Ancora in Torre Unipol è esposta l’installazione con cui Mara Oscar Cassiani si è aggiudicata il RE: HUMANISM Prize 2023. Dal titolo AI Love, Ghosts and Uncanny Valleys. I Broke Up with my AI and Will Never Download Them Againun, l’opera è un lavoro in progress che esplora la possibilità di innamorarsi di un’intelligenza artificiale.
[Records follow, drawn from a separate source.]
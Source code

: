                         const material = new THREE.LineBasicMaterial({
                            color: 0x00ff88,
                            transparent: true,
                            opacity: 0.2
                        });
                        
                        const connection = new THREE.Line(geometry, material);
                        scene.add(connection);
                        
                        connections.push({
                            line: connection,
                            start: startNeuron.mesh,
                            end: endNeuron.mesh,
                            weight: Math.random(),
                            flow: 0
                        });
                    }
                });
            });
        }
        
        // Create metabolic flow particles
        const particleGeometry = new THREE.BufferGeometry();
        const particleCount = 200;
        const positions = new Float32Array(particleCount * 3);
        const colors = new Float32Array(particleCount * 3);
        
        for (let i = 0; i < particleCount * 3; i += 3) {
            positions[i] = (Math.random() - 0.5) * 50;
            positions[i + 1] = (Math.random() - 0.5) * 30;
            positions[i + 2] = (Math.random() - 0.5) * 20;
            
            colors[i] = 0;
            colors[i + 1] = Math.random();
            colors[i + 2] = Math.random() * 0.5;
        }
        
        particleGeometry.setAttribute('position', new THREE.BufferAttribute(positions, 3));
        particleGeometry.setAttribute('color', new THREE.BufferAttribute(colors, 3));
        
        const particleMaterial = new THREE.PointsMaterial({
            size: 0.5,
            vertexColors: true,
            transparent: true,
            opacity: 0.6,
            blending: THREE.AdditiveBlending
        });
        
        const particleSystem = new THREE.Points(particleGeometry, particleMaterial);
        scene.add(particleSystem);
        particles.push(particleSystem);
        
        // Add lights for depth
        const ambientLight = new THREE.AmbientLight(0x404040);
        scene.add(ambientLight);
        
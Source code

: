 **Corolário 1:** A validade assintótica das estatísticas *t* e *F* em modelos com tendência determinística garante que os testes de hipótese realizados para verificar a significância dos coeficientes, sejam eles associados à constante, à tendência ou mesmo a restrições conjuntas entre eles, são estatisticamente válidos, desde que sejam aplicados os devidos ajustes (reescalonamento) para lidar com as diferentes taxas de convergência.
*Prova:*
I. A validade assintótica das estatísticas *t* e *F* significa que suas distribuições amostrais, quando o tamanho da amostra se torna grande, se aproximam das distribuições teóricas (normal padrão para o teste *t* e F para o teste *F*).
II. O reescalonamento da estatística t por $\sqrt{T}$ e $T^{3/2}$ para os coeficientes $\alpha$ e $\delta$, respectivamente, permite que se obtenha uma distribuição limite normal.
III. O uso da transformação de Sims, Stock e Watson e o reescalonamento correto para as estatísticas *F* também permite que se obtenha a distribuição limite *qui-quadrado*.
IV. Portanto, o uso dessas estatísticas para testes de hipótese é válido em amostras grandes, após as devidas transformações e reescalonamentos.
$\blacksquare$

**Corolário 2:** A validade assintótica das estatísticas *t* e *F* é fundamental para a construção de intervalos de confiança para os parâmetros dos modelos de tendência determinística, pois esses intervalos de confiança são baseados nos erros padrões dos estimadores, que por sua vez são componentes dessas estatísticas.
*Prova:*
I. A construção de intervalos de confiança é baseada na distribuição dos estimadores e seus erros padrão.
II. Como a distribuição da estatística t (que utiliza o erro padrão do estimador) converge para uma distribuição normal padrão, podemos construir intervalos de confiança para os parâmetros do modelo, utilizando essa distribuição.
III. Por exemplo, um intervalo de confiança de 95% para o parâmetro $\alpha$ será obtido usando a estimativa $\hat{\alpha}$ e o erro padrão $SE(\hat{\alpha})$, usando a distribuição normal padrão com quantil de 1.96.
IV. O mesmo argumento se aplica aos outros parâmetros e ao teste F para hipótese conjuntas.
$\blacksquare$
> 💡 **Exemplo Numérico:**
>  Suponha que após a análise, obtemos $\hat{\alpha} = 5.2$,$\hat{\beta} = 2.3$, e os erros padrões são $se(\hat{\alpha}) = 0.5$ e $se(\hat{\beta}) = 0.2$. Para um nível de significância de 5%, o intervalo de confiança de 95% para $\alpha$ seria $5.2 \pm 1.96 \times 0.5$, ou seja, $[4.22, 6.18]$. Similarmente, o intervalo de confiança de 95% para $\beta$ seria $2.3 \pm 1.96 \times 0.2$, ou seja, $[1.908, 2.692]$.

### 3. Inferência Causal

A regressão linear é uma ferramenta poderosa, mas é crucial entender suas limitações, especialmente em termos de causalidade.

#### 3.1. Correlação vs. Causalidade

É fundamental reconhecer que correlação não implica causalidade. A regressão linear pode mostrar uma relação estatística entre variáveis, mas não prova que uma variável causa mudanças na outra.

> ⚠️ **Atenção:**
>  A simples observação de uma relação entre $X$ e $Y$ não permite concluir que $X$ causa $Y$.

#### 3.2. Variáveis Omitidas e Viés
Nella sede di CUBO in Porta Europa, dove il progetto si concentra sull’elemento gestuale, sulle sensazioni e le relazioni che si creano o che scaturiscono nel virtuale, l’artista espone invece, anche qui con i suoi tappeti naturali, la web performance Stay Cute UWU+La Fauna 2k25 (Web, year 2020-2025) e Stay Cute _ UWU, un lavoro sulla diffusione delle micro-coreografie che viaggiano in rete.

Sono inediti i lavori presentati da Auriea Harvey, pioniera della net-art, nella sede di Porta Europa, dove l’artista ha esplorato per la prima volta con una scultura in bronzo e la relativa versione digitaleThe Mystery v5-dv3 (Fools Gold) e The Mystery v5-dv2 (Gold Stack Bricks) – estetiche latino-americane e oggetti tradizionali sciamanici. Con la serie The Mystery Auriea Harvey ripropone la propria cifra stilistica, ovvero il binomio fra riproposizione fisica e digitale delle sculture. In Torre Unipol Harvey presenta The Mystery v5-dv2 (chroma screen), una scultura digitale fruibile attraverso la realtà aumentata.

Negli stessi spazi è in mostra anche Toxic Garden, un ambiente virtuale ed esperienza interattiva progettata da Kamilia Kard in una mappa di Roblox, in cui i partecipanti, trasformati in una delle sette piante velenose che abitano l’ambiente, danzano insieme in una coreografia composta dall’artista utilizzando la motion capture e l’intelligenza artificiale per catturare ed elaborare i movimenti di quattro danzatrici professioniste. A Porta Europa è invece esposta un’installazione video che prende spunto dall’associazione tra “IA” e “donna”, corredata da tre sculture realizzate con la stampa 3D. Si tratta di HERbarium – Dancing for an AI, una forma di tecno- stregoneria: nel progetto performativo e multimediale di danza interspecie l’artista esplora la relazione tra corpo umano e mondo vegetale attraverso l’occhio dell’IA, in una coreografia in cui corpi umani, piante velenose e IA, come “streghe digitali”, danzano insieme, influenzandosi.

Da CUBO anche un public program

Accanto alla mostra UNA, DOPPIA, COLLETTIVA, corredata da un catalogo con i testi critici dei due curatori, è previsto anche un programma collaterale. Prendendo il via in occasione di Art City Bologna 2025 con workshop, performance live e talk, il palinsesto proseguirà con momenti di incontro e di approfondimento sui temi e sui linguaggi delle artiste si terranno per tutta la durata della rassegna “das 08”, fino a maggio 2025.